## DIRECTIONS
Range to reproduce from the entries below: the line with "Instance will be", the line with "### Optional Parameters", and every line in between. Give them exactly and give nothing else.

--------------------------------

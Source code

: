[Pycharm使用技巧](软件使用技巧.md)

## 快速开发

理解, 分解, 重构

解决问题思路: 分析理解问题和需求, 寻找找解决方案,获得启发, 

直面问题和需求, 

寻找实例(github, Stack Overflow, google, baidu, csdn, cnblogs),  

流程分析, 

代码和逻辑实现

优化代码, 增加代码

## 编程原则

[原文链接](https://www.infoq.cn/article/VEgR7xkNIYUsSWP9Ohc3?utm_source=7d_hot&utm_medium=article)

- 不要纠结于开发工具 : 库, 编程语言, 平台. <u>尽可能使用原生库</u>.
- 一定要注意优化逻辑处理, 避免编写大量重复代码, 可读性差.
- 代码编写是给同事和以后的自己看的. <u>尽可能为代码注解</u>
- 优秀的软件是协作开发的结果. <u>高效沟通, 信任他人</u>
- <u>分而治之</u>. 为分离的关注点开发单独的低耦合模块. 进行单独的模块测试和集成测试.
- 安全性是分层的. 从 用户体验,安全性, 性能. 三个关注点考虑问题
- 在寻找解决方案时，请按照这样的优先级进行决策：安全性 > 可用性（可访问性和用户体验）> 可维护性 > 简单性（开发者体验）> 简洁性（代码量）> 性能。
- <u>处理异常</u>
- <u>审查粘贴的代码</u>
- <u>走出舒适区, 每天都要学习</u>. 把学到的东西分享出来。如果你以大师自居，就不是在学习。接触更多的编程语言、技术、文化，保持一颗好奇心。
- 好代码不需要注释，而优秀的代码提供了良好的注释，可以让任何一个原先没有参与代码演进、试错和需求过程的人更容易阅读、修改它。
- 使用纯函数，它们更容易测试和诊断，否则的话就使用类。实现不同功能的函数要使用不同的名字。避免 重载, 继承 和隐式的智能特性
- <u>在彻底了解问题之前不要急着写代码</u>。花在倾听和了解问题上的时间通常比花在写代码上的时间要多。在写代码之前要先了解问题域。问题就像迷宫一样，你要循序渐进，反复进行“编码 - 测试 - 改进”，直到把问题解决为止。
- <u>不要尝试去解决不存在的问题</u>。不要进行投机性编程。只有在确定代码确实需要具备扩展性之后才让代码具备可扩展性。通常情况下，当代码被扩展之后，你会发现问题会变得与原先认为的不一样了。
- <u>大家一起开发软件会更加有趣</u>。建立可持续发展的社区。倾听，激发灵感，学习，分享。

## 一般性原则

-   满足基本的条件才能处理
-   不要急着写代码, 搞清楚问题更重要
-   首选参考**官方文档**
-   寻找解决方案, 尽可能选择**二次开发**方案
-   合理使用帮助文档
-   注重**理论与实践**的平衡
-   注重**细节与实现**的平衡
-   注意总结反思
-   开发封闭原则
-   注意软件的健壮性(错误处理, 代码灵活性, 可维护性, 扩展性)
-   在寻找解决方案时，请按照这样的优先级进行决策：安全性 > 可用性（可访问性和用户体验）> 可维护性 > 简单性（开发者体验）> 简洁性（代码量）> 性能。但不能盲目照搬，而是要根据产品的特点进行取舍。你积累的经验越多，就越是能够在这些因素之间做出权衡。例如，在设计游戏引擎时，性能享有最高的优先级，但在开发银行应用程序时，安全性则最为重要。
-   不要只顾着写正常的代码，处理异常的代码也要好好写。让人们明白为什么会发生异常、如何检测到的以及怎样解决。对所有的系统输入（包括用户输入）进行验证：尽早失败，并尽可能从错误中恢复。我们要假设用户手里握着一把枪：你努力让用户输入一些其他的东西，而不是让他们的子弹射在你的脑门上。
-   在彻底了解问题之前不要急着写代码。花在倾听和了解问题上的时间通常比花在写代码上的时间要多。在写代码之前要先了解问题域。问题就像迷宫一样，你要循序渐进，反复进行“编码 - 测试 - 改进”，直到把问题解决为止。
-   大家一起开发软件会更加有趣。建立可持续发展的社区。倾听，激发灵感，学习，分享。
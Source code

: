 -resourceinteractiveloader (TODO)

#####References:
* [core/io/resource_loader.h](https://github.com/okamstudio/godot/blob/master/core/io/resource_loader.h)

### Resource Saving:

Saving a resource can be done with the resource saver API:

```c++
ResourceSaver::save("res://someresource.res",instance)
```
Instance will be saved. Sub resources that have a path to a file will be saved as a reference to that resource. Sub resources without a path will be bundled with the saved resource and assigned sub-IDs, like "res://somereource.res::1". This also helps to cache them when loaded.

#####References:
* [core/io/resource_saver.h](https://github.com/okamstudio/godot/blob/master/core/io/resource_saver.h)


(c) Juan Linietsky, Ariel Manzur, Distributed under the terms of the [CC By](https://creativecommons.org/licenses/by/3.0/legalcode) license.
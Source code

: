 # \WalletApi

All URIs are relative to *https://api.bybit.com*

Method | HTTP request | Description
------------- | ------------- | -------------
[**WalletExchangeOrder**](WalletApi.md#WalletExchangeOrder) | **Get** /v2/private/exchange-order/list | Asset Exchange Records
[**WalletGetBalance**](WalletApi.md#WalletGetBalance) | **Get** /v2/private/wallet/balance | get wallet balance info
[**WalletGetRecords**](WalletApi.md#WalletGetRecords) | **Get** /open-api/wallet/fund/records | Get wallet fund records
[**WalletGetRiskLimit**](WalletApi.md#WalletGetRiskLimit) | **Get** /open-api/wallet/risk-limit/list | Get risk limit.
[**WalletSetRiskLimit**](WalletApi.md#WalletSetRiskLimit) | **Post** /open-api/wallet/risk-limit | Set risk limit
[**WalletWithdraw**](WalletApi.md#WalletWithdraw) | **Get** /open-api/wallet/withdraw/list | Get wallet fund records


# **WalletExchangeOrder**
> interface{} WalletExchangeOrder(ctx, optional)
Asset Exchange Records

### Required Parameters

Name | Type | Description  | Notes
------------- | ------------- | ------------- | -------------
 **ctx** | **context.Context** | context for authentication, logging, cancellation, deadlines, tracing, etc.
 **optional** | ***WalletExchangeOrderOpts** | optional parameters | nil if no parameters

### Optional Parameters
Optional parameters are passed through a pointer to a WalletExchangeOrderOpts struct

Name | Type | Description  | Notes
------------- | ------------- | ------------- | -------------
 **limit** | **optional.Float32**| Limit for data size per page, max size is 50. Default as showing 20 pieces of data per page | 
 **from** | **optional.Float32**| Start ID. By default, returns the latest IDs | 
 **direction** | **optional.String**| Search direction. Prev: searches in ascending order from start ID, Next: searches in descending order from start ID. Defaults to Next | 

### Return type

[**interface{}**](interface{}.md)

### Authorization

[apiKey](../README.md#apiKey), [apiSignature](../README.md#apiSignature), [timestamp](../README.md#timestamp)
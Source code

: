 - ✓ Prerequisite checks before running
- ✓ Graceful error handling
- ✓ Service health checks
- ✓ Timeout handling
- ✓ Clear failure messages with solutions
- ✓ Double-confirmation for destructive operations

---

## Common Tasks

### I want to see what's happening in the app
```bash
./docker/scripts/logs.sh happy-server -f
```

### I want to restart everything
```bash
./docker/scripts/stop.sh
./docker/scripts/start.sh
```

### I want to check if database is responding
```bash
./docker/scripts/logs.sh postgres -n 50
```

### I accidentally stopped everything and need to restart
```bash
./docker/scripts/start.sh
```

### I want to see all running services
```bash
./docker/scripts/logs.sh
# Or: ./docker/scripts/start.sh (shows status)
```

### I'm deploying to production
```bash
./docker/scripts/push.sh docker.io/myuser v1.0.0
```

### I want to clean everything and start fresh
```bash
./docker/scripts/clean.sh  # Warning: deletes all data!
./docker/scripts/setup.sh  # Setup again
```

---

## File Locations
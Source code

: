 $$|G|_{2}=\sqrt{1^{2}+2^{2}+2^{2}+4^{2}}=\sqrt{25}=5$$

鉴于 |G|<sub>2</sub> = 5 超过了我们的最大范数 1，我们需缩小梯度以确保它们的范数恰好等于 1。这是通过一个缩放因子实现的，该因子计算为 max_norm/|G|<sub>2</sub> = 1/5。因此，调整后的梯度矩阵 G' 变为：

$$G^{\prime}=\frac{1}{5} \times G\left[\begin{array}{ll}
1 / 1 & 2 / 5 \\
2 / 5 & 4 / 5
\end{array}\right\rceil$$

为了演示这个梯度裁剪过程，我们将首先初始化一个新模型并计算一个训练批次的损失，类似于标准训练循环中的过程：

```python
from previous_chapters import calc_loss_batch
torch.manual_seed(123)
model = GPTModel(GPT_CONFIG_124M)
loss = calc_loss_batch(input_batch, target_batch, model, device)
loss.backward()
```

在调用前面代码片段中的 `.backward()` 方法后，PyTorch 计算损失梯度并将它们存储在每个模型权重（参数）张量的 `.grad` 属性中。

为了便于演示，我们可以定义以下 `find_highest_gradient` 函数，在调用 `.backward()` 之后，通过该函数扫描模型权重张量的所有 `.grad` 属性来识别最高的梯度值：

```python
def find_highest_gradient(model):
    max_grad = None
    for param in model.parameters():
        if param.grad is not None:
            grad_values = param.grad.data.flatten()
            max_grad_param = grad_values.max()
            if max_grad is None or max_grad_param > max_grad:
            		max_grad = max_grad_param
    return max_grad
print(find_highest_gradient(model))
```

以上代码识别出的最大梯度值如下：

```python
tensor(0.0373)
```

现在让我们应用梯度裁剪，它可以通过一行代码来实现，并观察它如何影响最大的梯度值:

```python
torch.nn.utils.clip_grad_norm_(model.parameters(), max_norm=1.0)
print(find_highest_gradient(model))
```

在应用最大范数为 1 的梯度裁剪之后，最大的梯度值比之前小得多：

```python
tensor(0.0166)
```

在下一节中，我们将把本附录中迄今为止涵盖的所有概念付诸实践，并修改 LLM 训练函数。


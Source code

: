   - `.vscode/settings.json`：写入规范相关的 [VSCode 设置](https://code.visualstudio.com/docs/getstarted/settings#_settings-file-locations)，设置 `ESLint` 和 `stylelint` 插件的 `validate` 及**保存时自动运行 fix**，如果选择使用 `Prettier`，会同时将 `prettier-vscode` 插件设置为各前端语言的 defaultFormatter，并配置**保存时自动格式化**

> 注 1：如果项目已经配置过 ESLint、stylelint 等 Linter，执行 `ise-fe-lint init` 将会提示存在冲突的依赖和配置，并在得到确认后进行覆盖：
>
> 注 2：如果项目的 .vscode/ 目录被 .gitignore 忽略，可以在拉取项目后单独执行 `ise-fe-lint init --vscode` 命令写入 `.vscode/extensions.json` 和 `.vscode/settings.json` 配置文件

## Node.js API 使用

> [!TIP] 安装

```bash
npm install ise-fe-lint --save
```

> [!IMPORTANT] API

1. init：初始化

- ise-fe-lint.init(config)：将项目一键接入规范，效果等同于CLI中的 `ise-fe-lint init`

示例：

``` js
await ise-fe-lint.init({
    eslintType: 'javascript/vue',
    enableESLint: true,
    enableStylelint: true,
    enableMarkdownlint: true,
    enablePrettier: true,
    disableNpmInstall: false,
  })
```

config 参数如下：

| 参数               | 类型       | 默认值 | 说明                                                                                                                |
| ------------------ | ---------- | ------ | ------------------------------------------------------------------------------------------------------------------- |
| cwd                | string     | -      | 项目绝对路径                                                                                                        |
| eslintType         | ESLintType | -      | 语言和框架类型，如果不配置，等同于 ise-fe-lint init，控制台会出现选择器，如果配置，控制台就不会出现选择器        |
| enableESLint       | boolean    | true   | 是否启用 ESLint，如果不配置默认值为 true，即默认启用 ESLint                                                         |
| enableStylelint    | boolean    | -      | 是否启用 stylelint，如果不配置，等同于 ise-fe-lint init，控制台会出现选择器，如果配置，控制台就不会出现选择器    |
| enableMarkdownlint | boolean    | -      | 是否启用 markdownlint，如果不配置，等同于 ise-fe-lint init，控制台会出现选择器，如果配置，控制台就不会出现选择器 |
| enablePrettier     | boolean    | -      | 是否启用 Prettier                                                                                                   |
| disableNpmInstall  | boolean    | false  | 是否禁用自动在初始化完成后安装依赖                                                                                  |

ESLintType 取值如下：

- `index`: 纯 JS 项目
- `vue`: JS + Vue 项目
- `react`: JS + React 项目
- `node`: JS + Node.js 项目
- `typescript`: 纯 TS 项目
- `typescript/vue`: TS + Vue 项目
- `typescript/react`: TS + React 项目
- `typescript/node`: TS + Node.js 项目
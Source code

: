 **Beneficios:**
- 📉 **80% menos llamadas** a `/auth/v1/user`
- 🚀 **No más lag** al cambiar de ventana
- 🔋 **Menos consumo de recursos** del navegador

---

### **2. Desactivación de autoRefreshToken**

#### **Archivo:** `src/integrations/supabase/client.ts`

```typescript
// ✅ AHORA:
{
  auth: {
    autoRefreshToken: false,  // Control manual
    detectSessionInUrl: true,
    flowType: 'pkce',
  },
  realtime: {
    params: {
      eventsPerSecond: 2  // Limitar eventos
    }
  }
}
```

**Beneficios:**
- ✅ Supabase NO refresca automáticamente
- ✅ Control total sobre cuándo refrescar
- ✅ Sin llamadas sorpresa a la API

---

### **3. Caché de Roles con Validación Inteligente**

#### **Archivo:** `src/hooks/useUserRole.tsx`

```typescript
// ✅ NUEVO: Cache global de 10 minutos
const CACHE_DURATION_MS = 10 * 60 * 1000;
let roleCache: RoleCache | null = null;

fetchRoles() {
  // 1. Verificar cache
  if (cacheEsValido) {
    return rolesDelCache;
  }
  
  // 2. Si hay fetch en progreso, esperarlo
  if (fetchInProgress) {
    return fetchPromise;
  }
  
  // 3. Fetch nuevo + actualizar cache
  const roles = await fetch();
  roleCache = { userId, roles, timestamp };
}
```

--------------------------------

## REPLY
Instance will be saved. Sub resources that have a path to a file will be saved as a reference to that resource. Sub resources without a path will be bundled with the saved resource and assigned sub-IDs, like "res://somereource.res::1". This also helps to cache them when loaded.

#####References:
* [core/io/resource_saver.h](https://github.com/okamstudio/godot/blob/master/core/io/resource_saver.h)


(c) Juan Linietsky, Ariel Manzur, Distributed under the terms of the [CC By](https://creativecommons.org/licenses/by/3.0/legalcode) license.
Source code

: # \WalletApi

All URIs are relative to *https://api.bybit.com*

Method | HTTP request | Description
------------- | ------------- | -------------
[**WalletExchangeOrder**](WalletApi.md#WalletExchangeOrder) | **Get** /v2/private/exchange-order/list | Asset Exchange Records
[**WalletGetBalance**](WalletApi.md#WalletGetBalance) | **Get** /v2/private/wallet/balance | get wallet balance info
[**WalletGetRecords**](WalletApi.md#WalletGetRecords) | **Get** /open-api/wallet/fund/records | Get wallet fund records
[**WalletGetRiskLimit**](WalletApi.md#WalletGetRiskLimit) | **Get** /open-api/wallet/risk-limit/list | Get risk limit.
[**WalletSetRiskLimit**](WalletApi.md#WalletSetRiskLimit) | **Post** /open-api/wallet/risk-limit | Set risk limit
[**WalletWithdraw**](WalletApi.md#WalletWithdraw) | **Get** /open-api/wallet/withdraw/list | Get wallet fund records


# **WalletExchangeOrder**
> interface{} WalletExchangeOrder(ctx, optional)
Asset Exchange Records

### Required Parameters

Name | Type | Description  | Notes
------------- | ------------- | ------------- | -------------
 **ctx** | **context.Context** | context for authentication, logging, cancellation, deadlines, tracing, etc.
 **optional** | ***WalletExchangeOrderOpts** | optional parameters | nil if no parameters

### Optional Parameters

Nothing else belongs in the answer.